---- Task input

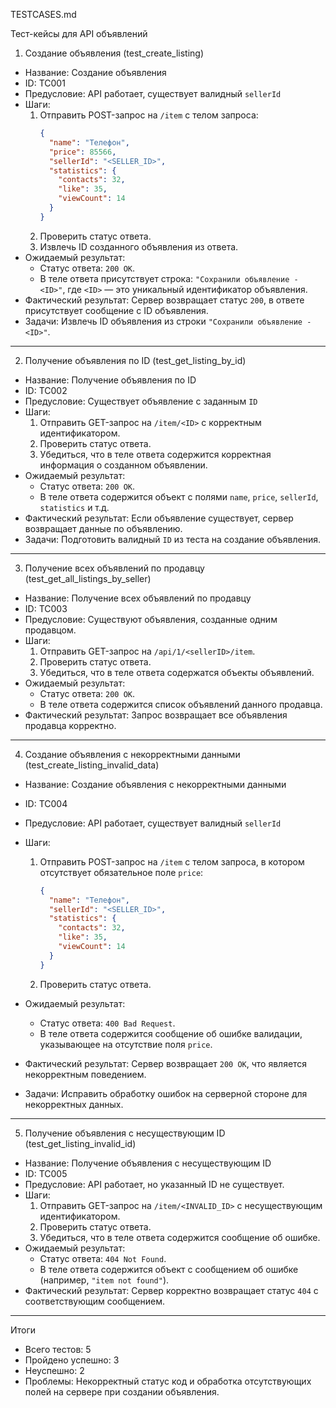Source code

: TESTCASES.md

 Тест-кейсы для API объявлений

1. Создание объявления (test_create_listing)

- Название: Создание объявления
- ID: TC001
- Предусловие: API работает, существует валидный `sellerId`
- Шаги:
  1. Отправить POST-запрос на `/item` с телом запроса:
     ```json
     {
       "name": "Телефон",
       "price": 85566,
       "sellerId": "<SELLER_ID>",
       "statistics": {
         "contacts": 32,
         "like": 35,
         "viewCount": 14
       }
     }
     ```
  2. Проверить статус ответа.
  3. Извлечь ID созданного объявления из ответа.
- Ожидаемый результат:
  - Статус ответа: `200 OK`.
  - В теле ответа присутствует строка: `"Сохранили объявление - <ID>"`, где `<ID>` — это уникальный идентификатор объявления.
- Фактический результат: Сервер возвращает статус `200`, в ответе присутствует сообщение с ID объявления.
- Задачи: Извлечь ID объявления из строки `"Сохранили объявление - <ID>"`.

---

2. Получение объявления по ID (test_get_listing_by_id)

- Название: Получение объявления по ID
- ID: TC002
- Предусловие: Существует объявление с заданным `ID`
- Шаги:
  1. Отправить GET-запрос на `/item/<ID>` с корректным идентификатором.
  2. Проверить статус ответа.
  3. Убедиться, что в теле ответа содержится корректная информация о созданном объявлении.
- Ожидаемый результат:
  - Статус ответа: `200 OK`.
  - В теле ответа содержится объект с полями `name`, `price`, `sellerId`, `statistics` и т.д.
- Фактический результат: Если объявление существует, сервер возвращает данные по объявлению.
- Задачи: Подготовить валидный `ID` из теста на создание объявления.

---

3. Получение всех объявлений по продавцу (test_get_all_listings_by_seller)

- Название: Получение всех объявлений по продавцу
- ID: TC003
- Предусловие: Существуют объявления, созданные одним продавцом.
- Шаги:
  1. Отправить GET-запрос на `/api/1/<sellerID>/item`.
  2. Проверить статус ответа.
  3. Убедиться, что в теле ответа содержатся объекты объявлений.
- Ожидаемый результат:
  - Статус ответа: `200 OK`.
  - В теле ответа содержится список объявлений данного продавца.
- Фактический результат: Запрос возвращает все объявления продавца корректно.


---

4. Создание объявления с некорректными данными (test_create_listing_invalid_data)

- Название: Создание объявления с некорректными данными
- ID: TC004
- Предусловие: API работает, существует валидный `sellerId`
- Шаги: 

  1. Отправить POST-запрос на `/item` с телом запроса, в котором отсутствует обязательное поле `price`:
     ```json
     {
       "name": "Телефон",
       "sellerId": "<SELLER_ID>",
       "statistics": {
         "contacts": 32,
         "like": 35,
         "viewCount": 14
       }
     }
     ```
     
  2. Проверить статус ответа.
- Ожидаемый результат:
  - Статус ответа: `400 Bad Request`.
  - В теле ответа содержится сообщение об ошибке валидации, указывающее на отсутствие поля `price`.
- Фактический результат: Сервер возвращает `200 OK`, что является некорректным поведением.
- Задачи: Исправить обработку ошибок на серверной стороне для некорректных данных.

---

5. Получение объявления с несуществующим ID (test_get_listing_invalid_id)

- Название: Получение объявления с несуществующим ID
- ID: TC005
- Предусловие: API работает, но указанный ID не существует.
- Шаги:
  1. Отправить GET-запрос на `/item/<INVALID_ID>` с несуществующим идентификатором.
  2. Проверить статус ответа.
  3. Убедиться, что в теле ответа содержится сообщение об ошибке.
- Ожидаемый результат:
  - Статус ответа: `404 Not Found`.
  - В теле ответа содержится объект с сообщением об ошибке (например, `"item not found"`).
- Фактический результат: Сервер корректно возвращает статус `404` с соответствующим сообщением.

---

Итоги

- Всего тестов: 5
- Пройдено успешно: 3
- Неуспешно: 2
- Проблемы: Некорректный статус код и обработка отсутствующих полей на сервере при создании объявления.

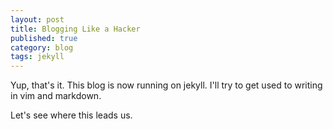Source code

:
 ```yaml
---
layout: post
title: Blogging Like a Hacker
published: true
category: blog
tags: jekyll
---
```



Yup, that's it. This blog is now running on jekyll.
I'll try to get used to writing in vim and markdown.


Let's see where this leads us.

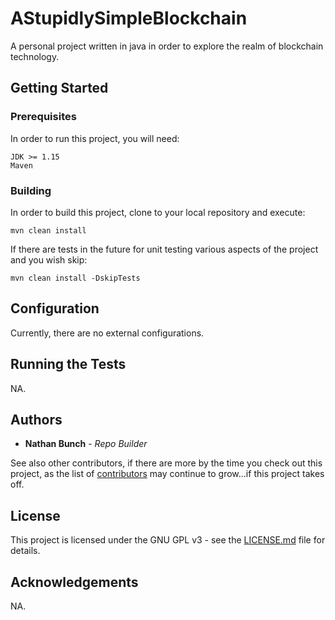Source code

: # AStupidlySimpleBlockchain

A personal project written in java in order to explore the realm of blockchain technology.

## Getting Started

### Prerequisites

In order to run this project, you will need:
```
JDK >= 1.15
Maven
```

### Building

In order to build this project, clone to your local repository and execute:

```
mvn clean install
```

If there are tests in the future for unit testing various aspects of the project and you wish skip:

```
mvn clean install -DskipTests
```

## Configuration

Currently, there are no external configurations.

## Running the Tests

NA.

## Authors

* **Nathan Bunch** - *Repo Builder*


See also other contributors, if there are more by the time you check out this project, as the list of [contributors](https://github.com/taranoshi/AStupidlySimpleBlockchain/graphs/contributors) may continue to grow...if this project takes off.

## License

This project is licensed under the GNU GPL v3 - see the [LICENSE.md](LICENSE.md) file for details.

## Acknowledgements

NA.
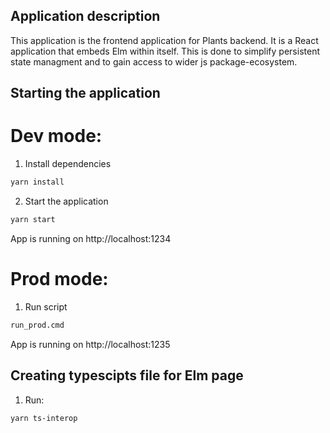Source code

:## Application description
This application is the frontend application for Plants backend.
It is a React application that embeds Elm within itself. This is done to simplify persistent state managment and to gain access to wider js package-ecosystem.

## Starting the application

# Dev mode:
1) Install dependencies
```bash
yarn install
```
2) Start the application
```bash
yarn start
```
App is running on http://localhost:1234
# Prod mode:
1) Run script
```bash
run_prod.cmd
```
App is running on http://localhost:1235

## Creating typescipts file for Elm page
1) Run:
```bash
yarn ts-interop
```
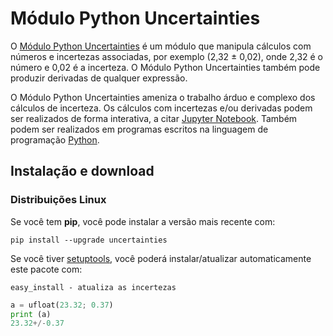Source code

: # Módulo Python Uncertainties

O [Módulo Python Uncertainties](https://pythonhosted.org/uncertainties/) é um módulo que manipula cálculos com números e incertezas associadas, por exemplo (2,32 ± 0,02), onde 2,32 é o número e 0,02 é a incerteza. O Módulo Python Uncertainties também pode produzir derivadas de qualquer expressão.

O Módulo Python Uncertainties ameniza o trabalho árduo e complexo dos cálculos de incerteza. Os cálculos com incertezas e/ou derivadas podem ser realizados de forma interativa, a citar [Jupyter Notebook](https://jupyter.org/). Também podem ser realizados em programas escritos na linguagem de programação [Python](https://www.python.org/).

## Instalação e download 

### Distribuições Linux

Se você tem **pip**, você pode instalar a versão mais recente com:

```pip install --upgrade uncertainties```

Se você tiver [setuptools](https://pypi.org/project/setuptools/), você poderá instalar/atualizar automaticamente este pacote com:

```easy_install - atualiza as incertezas```



```python                         
a = ufloat(23.32; 0.37) 
print (a)
23.32+/-0.37
```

--------

→ **Exercise instructions**:
With no pictures included, write out the entries exactly.

→ **Reply**:
Source code

: TESTCASES.md

 Тест-кейсы для API объявлений

1. Создание объявления (test_create_listing)

- Название: Создание объявления
- ID: TC001
- Предусловие: API работает, существует валидный `sellerId`
- Шаги:
  1. Отправить POST-запрос на `/item` с телом запроса:
     ```json
     {
       "name": "Телефон",
       "price": 85566,
       "sellerId": "<SELLER_ID>",
       "statistics": {
         "contacts": 32,
         "like": 35,
         "viewCount": 14
       }
     }
     ```
  2. Проверить статус ответа.
  3. Извлечь ID созданного объявления из ответа.
- Ожидаемый результат:
  - Статус ответа: `200 OK`.
  - В теле ответа присутствует строка: `"Сохранили объявление - <ID>"`, где `<ID>` — это уникальный идентификатор объявления.
- Фактический результат: Сервер возвращает статус `200`, в ответе присутствует сообщение с ID объявления.
- Задачи: Извлечь ID объявления из строки `"Сохранили объявление - <ID>"`.

---

2. Получение объявления по ID (test_get_listing_by_id)

- Название: Получение объявления по ID
- ID: TC002
- Предусловие: Существует объявление с заданным `ID`
- Шаги:
  1. Отправить GET-запрос на `/item/<ID>` с корректным идентификатором.
  2. Проверить статус ответа.
  3. Убедиться, что в теле ответа содержится корректная информация о созданном объявлении.
- Ожидаемый результат:
  - Статус ответа: `200 OK`.
  - В теле ответа содержится объект с полями `name`, `price`, `sellerId`, `statistics` и т.д.
- Фактический результат: Если объявление существует, сервер возвращает данные по объявлению.
- Задачи: Подготовить валидный `ID` из теста на создание объявления.

---

3. Получение всех объявлений по продавцу (test_get_all_listings_by_seller)

- Название: Получение всех объявлений по продавцу
- ID: TC003
- Предусловие: Существуют объявления, созданные одним продавцом.
- Шаги:
  1. Отправить GET-запрос на `/api/1/<sellerID>/item`.
  2. Проверить статус ответа.
  3. Убедиться, что в теле ответа содержатся объекты объявлений.
- Ожидаемый результат:
  - Статус ответа: `200 OK`.
  - В теле ответа содержится список объявлений данного продавца.
- Фактический результат: Запрос возвращает все объявления продавца корректно.


---

4. Создание объявления с некорректными данными (test_create_listing_invalid_data)

- Название: Создание объявления с некорректными данными
- ID: TC004
- Предусловие: API работает, существует валидный `sellerId`
- Шаги: 

  1. Отправить POST-запрос на `/item` с телом запроса, в котором отсутствует обязательное поле `price`:
     ```json
     {
       "name": "Телефон",
       "sellerId": "<SELLER_ID>",
       "statistics": {
         "contacts": 32,
         "like": 35,
         "viewCount": 14
       }
     }
     ```
     
  2. Проверить статус ответа.
- Ожидаемый результат:
  - Статус ответа: `400 Bad Request`.
  - В теле ответа содержится сообщение об ошибке валидации, указывающее на отсутствие поля `price`.
- Фактический результат: Сервер возвращает `200 OK`, что является некорректным поведением.
- Задачи: Исправить обработку ошибок на серверной стороне для некорректных данных.

---

5. Получение объявления с несуществующим ID (test_get_listing_invalid_id)

- Название: Получение объявления с несуществующим ID
- ID: TC005
- Предусловие: API работает, но указанный ID не существует.
- Шаги:
  1. Отправить GET-запрос на `/item/<INVALID_ID>` с несуществующим идентификатором.
  2. Проверить статус ответа.
  3. Убедиться, что в теле ответа содержится сообщение об ошибке.
- Ожидаемый результат:
  - Статус ответа: `404 Not Found`.
  - В теле ответа содержится объект с сообщением об ошибке (например, `"item not found"`).
- Фактический результат: Сервер корректно возвращает статус `404` с соответствующим сообщением.

---

Итоги

- Всего тестов: 5
- Пройдено успешно: 3
- Неуспешно: 2
- Проблемы: Некорректный статус код и обработка отсутствующих полей на сервере при создании объявления.

Source code

:
 ```yaml
---
layout: post
title: Blogging Like a Hacker
published: true
category: blog
tags: jekyll
---
```



Yup, that's it. This blog is now running on jekyll.
I'll try to get used to writing in vim and markdown.


Let's see where this leads us.

Source code

: # AStupidlySimpleBlockchain

A personal project written in java in order to explore the realm of blockchain technology.

## Getting Started

### Prerequisites

In order to run this project, you will need:
```
JDK >= 1.15
Maven
```

### Building

In order to build this project, clone to your local repository and execute:

```
mvn clean install
```

If there are tests in the future for unit testing various aspects of the project and you wish skip:

```
mvn clean install -DskipTests
```

## Configuration

Currently, there are no external configurations.

## Running the Tests

NA.

## Authors

* **Nathan Bunch** - *Repo Builder*


See also other contributors, if there are more by the time you check out this project, as the list of [contributors](https://github.com/taranoshi/AStupidlySimpleBlockchain/graphs/contributors) may continue to grow...if this project takes off.

## License

This project is licensed under the GNU GPL v3 - see the [LICENSE.md](LICENSE.md) file for details.

## Acknowledgements

NA.
Source code

:## Application description
This application is the frontend application for Plants backend.
It is a React application that embeds Elm within itself. This is done to simplify persistent state managment and to gain access to wider js package-ecosystem.

## Starting the application

# Dev mode:
1) Install dependencies
```bash
yarn install
```
2) Start the application
```bash
yarn start
```
App is running on http://localhost:1234
# Prod mode:
1) Run script
```bash
run_prod.cmd
```
App is running on http://localhost:1235

## Creating typescipts file for Elm page
1) Run:
```bash
yarn ts-interop
```
Source code

: # Módulo Python Uncertainties

O [Módulo Python Uncertainties](https://pythonhosted.org/uncertainties/) é um módulo que manipula cálculos com números e incertezas associadas, por exemplo (2,32 ± 0,02), onde 2,32 é o número e 0,02 é a incerteza. O Módulo Python Uncertainties também pode produzir derivadas de qualquer expressão.

O Módulo Python Uncertainties ameniza o trabalho árduo e complexo dos cálculos de incerteza. Os cálculos com incertezas e/ou derivadas podem ser realizados de forma interativa, a citar [Jupyter Notebook](https://jupyter.org/). Também podem ser realizados em programas escritos na linguagem de programação [Python](https://www.python.org/).

## Instalação e download 

### Distribuições Linux

Se você tem **pip**, você pode instalar a versão mais recente com:

```pip install --upgrade uncertainties```

Se você tiver [setuptools](https://pypi.org/project/setuptools/), você poderá instalar/atualizar automaticamente este pacote com:

```easy_install - atualiza as incertezas```



```python                         
a = ufloat(23.32; 0.37) 
print (a)
23.32+/-0.37
```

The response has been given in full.